Task statement - When a line in the listing contains the string "ActiveRecord", pick it out and copy it.

Entries shown -
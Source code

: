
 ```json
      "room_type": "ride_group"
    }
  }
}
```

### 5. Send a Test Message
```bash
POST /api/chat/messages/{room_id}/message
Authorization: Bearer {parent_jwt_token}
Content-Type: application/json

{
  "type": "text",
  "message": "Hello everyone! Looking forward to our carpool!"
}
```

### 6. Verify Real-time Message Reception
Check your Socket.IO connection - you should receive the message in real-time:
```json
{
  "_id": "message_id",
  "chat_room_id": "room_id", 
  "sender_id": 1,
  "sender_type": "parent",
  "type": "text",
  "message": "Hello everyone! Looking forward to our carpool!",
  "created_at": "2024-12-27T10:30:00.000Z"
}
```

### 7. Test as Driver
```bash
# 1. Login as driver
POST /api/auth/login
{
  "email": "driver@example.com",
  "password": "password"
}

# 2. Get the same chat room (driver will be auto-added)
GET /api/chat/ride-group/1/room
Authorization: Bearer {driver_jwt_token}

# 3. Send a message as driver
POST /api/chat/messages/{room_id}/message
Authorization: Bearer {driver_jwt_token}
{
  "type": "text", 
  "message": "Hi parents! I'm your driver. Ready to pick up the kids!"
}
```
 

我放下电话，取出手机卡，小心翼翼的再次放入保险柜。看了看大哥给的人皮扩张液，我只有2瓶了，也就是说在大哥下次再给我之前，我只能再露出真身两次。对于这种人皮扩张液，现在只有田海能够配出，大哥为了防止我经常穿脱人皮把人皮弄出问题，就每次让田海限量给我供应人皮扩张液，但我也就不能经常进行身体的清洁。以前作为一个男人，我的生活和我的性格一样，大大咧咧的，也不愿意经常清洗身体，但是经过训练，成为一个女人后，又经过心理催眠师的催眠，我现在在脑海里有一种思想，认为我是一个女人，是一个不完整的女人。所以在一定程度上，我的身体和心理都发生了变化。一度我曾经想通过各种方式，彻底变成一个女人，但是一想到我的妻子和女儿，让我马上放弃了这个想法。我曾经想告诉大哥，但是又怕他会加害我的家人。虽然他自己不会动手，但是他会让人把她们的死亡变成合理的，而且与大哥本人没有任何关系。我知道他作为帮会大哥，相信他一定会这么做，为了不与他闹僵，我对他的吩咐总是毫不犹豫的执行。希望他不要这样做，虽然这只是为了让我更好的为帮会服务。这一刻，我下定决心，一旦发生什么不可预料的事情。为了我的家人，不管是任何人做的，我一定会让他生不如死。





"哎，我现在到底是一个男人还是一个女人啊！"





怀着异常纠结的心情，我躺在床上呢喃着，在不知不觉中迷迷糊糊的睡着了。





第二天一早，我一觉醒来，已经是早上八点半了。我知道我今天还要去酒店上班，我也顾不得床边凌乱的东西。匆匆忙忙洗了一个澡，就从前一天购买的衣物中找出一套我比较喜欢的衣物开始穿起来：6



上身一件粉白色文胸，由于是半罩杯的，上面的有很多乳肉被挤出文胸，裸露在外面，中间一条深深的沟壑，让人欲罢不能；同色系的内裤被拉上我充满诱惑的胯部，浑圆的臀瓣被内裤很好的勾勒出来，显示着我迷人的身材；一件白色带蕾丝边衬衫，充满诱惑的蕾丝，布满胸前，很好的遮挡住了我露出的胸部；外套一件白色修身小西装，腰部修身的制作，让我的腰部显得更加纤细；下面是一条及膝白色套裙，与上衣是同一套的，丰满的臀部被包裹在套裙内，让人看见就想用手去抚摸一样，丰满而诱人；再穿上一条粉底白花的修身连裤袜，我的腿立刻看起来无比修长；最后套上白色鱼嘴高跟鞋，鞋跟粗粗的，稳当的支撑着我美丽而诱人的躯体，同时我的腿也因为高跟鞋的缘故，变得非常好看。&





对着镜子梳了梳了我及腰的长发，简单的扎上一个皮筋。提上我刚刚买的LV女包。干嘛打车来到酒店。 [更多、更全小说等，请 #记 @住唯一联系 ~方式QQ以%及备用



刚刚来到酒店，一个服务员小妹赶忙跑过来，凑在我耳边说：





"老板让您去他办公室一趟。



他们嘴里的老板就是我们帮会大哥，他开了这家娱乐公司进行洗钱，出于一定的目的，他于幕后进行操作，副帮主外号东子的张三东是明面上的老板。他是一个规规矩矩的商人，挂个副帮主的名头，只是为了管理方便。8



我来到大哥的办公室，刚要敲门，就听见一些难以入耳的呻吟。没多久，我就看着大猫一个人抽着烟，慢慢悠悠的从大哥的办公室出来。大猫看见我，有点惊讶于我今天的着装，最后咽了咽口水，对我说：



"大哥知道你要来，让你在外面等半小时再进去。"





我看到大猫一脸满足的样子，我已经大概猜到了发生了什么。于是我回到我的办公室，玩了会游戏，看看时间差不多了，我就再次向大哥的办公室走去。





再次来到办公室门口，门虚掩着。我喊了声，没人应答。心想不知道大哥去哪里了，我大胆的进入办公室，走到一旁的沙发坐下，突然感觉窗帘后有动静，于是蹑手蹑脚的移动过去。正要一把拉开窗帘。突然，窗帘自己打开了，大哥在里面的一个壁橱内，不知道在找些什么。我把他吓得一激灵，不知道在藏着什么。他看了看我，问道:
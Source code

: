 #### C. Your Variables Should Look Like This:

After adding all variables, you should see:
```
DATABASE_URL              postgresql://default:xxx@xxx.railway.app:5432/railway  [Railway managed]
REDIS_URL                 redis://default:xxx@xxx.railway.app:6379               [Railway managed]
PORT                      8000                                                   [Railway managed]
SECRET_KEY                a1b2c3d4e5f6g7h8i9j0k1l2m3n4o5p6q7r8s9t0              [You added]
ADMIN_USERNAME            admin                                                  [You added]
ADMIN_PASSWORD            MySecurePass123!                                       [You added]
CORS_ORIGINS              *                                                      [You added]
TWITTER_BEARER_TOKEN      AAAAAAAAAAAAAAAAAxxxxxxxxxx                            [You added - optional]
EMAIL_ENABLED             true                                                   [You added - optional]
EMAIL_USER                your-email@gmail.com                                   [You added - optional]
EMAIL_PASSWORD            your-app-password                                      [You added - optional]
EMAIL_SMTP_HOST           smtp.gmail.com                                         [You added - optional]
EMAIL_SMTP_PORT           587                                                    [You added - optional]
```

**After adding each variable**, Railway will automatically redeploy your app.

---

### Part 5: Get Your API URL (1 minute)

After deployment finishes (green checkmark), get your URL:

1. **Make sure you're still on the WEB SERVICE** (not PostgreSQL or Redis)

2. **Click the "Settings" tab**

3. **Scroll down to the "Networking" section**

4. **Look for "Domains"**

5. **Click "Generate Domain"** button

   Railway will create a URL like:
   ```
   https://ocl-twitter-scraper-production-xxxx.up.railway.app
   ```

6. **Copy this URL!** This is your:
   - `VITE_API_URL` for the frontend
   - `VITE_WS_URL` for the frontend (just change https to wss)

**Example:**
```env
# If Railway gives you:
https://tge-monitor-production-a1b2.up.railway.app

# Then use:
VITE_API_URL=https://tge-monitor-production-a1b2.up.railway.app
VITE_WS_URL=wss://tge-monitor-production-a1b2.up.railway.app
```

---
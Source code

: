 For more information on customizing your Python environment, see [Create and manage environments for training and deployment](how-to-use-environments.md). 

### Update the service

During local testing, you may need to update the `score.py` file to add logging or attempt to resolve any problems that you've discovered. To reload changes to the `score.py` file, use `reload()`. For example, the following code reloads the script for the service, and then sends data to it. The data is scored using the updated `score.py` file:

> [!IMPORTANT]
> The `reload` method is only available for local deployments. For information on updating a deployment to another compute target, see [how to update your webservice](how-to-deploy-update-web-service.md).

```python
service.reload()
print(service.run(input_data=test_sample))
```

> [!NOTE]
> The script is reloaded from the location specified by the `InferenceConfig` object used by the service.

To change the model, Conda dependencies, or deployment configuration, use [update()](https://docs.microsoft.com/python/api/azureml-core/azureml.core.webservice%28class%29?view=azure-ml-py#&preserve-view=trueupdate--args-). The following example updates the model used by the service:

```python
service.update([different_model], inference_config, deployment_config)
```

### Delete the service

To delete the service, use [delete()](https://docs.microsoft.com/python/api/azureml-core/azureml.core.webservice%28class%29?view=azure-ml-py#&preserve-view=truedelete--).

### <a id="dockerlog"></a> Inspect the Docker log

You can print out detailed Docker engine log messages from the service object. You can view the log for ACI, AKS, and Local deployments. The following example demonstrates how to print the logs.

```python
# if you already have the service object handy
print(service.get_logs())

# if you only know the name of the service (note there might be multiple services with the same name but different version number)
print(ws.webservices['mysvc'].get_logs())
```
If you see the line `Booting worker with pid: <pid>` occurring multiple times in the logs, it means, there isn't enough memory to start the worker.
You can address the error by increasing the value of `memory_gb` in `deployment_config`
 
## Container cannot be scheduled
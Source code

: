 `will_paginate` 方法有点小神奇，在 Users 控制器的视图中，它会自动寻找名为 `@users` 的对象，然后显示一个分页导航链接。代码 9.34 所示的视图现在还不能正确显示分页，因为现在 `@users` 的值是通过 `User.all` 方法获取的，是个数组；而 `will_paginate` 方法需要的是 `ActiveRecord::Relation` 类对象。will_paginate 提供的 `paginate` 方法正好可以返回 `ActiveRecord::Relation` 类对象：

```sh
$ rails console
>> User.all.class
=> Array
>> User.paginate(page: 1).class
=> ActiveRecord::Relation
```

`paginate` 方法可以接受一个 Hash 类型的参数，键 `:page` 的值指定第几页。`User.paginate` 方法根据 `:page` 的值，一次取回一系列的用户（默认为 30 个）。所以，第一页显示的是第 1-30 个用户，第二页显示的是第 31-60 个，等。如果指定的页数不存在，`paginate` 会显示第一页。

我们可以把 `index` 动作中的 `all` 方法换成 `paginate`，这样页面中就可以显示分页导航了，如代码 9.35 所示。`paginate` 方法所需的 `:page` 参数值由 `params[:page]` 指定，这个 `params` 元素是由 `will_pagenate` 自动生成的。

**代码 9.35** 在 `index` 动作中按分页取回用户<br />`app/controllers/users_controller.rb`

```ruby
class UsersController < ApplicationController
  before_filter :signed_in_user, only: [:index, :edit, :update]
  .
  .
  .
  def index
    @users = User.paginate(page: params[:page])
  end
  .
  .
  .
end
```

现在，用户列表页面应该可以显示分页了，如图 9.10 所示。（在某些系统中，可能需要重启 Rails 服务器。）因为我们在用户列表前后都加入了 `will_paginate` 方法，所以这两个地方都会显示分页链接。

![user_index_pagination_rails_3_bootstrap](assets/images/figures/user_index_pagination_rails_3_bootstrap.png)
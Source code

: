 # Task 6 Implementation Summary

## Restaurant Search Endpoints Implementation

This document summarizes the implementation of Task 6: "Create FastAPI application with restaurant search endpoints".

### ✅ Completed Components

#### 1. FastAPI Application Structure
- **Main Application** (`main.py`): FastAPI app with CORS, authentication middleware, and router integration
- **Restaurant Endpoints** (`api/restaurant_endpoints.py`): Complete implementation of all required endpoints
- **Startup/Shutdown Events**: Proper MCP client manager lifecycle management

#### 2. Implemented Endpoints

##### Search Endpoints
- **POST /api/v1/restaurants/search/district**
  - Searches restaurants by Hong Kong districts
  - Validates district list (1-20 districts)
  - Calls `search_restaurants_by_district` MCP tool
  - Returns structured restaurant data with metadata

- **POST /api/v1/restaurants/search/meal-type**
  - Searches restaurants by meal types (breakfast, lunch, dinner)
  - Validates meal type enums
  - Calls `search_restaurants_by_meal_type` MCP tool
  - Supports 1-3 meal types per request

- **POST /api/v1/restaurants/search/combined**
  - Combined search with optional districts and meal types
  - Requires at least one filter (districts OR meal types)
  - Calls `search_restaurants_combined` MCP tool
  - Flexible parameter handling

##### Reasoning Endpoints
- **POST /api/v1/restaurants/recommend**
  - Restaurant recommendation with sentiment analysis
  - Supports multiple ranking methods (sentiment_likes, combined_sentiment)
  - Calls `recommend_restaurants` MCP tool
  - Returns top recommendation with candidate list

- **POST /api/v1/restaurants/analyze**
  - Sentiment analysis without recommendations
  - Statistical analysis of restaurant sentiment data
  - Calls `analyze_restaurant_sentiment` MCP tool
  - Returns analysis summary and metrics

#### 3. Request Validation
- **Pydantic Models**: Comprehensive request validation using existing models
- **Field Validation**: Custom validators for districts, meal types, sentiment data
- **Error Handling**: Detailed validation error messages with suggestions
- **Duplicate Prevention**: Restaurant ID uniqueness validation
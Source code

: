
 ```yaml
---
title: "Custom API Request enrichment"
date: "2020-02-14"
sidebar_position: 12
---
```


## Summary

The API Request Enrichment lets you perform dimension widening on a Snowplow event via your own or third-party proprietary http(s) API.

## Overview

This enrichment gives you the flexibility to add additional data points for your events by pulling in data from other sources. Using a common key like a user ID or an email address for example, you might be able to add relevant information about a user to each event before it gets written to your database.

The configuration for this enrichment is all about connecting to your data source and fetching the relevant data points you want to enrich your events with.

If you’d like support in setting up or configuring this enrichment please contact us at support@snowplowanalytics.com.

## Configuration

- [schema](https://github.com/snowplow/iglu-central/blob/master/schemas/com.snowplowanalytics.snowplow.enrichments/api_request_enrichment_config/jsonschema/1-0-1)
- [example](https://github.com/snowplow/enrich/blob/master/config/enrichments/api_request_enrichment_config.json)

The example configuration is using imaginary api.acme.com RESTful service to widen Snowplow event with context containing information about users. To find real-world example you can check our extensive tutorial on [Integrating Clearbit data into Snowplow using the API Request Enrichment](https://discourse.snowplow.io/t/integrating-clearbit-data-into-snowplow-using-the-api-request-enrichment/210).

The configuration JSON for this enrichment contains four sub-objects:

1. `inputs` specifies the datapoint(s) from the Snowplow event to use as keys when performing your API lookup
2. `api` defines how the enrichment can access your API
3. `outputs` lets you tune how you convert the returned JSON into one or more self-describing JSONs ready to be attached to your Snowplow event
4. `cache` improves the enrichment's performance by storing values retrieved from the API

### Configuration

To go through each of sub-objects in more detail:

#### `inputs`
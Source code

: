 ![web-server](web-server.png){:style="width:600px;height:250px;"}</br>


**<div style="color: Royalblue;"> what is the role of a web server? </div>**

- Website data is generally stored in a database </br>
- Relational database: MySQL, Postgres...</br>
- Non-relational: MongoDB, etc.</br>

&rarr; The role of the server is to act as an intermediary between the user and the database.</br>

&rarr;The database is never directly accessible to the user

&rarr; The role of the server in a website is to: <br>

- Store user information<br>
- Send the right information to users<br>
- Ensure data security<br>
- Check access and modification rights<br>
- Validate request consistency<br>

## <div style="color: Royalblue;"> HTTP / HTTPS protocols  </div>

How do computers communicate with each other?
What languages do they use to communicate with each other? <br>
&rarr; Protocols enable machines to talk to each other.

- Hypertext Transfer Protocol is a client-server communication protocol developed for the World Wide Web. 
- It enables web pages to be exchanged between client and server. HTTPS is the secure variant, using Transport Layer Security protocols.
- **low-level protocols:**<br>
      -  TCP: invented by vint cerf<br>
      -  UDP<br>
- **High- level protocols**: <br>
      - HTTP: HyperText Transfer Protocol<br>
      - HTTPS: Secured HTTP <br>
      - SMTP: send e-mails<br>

Task output -
: `will_paginate` 方法有点小神奇，在 Users 控制器的视图中，它会自动寻找名为 `@users` 的对象，然后显示一个分页导航链接。代码 9.34 所示的视图现在还不能正确显示分页，因为现在 `@users` 的值是通过 `User.all` 方法获取的，是个数组；而 `will_paginate` 方法需要的是 `ActiveRecord::Relation` 类对象。will_paginate 提供的 `paginate` 方法正好可以返回 `ActiveRecord::Relation` 类对象：
=> ActiveRecord::Relation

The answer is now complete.